§ SUPPLIED MATERIAL:

+ + + + + + +

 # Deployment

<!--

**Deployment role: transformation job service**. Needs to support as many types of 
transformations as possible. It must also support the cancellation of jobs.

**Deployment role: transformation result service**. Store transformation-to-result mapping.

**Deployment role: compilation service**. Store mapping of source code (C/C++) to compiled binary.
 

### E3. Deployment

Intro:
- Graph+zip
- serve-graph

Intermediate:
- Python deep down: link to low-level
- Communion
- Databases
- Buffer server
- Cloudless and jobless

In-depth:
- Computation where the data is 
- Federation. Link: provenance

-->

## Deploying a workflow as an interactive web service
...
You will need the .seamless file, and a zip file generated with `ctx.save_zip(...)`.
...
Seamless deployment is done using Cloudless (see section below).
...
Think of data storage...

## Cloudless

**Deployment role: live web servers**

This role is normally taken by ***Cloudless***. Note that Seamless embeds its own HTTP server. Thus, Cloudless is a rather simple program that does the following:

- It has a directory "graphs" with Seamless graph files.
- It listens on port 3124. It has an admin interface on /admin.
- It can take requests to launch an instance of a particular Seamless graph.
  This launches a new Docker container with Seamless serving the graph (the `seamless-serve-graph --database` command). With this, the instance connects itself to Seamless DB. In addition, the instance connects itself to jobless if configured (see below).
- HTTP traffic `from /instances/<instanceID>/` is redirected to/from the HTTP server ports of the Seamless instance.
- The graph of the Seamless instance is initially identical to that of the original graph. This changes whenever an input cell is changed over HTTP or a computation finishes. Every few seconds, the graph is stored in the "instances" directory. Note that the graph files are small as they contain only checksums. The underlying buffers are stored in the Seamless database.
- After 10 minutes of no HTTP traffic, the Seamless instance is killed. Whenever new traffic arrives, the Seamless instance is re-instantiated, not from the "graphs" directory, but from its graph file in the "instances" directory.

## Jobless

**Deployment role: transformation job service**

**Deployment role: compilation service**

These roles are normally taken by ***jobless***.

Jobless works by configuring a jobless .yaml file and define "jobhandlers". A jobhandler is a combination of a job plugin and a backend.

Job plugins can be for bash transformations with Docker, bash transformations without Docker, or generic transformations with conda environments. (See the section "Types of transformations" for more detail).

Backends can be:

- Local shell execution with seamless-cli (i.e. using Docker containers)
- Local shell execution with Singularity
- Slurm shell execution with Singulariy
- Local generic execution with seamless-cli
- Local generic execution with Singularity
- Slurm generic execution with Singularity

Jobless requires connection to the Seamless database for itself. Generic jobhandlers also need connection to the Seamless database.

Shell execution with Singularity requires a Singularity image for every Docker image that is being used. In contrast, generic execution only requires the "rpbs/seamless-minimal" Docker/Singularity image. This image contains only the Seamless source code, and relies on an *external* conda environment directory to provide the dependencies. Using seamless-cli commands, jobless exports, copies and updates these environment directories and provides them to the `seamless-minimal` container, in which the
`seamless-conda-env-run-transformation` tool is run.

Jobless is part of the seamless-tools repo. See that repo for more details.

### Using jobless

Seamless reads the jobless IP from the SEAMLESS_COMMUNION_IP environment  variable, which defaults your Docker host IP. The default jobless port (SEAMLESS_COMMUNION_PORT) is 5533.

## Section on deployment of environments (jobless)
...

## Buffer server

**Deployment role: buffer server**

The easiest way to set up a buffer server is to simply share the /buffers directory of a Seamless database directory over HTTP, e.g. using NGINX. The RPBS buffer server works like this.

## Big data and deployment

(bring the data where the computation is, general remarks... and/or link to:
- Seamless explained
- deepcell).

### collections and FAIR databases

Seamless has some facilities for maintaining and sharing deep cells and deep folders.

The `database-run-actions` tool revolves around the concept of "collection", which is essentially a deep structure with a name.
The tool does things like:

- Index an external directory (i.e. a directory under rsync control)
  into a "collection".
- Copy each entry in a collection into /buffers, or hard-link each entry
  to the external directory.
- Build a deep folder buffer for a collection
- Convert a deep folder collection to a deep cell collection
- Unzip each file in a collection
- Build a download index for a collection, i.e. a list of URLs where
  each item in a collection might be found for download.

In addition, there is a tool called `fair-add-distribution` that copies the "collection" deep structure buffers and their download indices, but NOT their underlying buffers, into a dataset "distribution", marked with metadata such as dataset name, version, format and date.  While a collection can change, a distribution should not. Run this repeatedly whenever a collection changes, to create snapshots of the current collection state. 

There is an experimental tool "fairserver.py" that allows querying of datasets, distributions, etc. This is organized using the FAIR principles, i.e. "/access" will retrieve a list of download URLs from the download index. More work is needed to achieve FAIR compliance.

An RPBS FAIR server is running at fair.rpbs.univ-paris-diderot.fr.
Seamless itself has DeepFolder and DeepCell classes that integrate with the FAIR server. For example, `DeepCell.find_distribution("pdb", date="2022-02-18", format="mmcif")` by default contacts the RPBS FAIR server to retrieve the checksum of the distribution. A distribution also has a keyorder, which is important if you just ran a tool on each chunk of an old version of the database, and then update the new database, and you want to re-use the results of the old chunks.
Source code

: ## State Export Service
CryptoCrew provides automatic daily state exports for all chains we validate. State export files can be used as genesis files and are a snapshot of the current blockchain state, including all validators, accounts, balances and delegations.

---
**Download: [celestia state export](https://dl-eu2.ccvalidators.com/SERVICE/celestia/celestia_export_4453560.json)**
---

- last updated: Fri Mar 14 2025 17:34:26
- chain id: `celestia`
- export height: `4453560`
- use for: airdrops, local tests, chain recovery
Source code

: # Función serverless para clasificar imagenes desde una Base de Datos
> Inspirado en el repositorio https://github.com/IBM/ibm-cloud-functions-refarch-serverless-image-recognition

+ + + + + + +

§ REQUIRED WORK:
Copy the stretch of the records above that runs from the line with "- Python deep down: link to low-level" through the line with "- It has a directory". Both end lines belong in the copy, and nothing else does.

§ TASK RESULT:
- Python deep down: link to low-level
- Communion
- Databases
- Buffer server
- Cloudless and jobless

In-depth:
- Computation where the data is 
- Federation. Link: provenance

-->

## Deploying a workflow as an interactive web service
...
You will need the .seamless file, and a zip file generated with `ctx.save_zip(...)`.
...
Seamless deployment is done using Cloudless (see section below).
...
Think of data storage...

## Cloudless

**Deployment role: live web servers**

This role is normally taken by ***Cloudless***. Note that Seamless embeds its own HTTP server. Thus, Cloudless is a rather simple program that does the following:

- It has a directory "graphs" with Seamless graph files.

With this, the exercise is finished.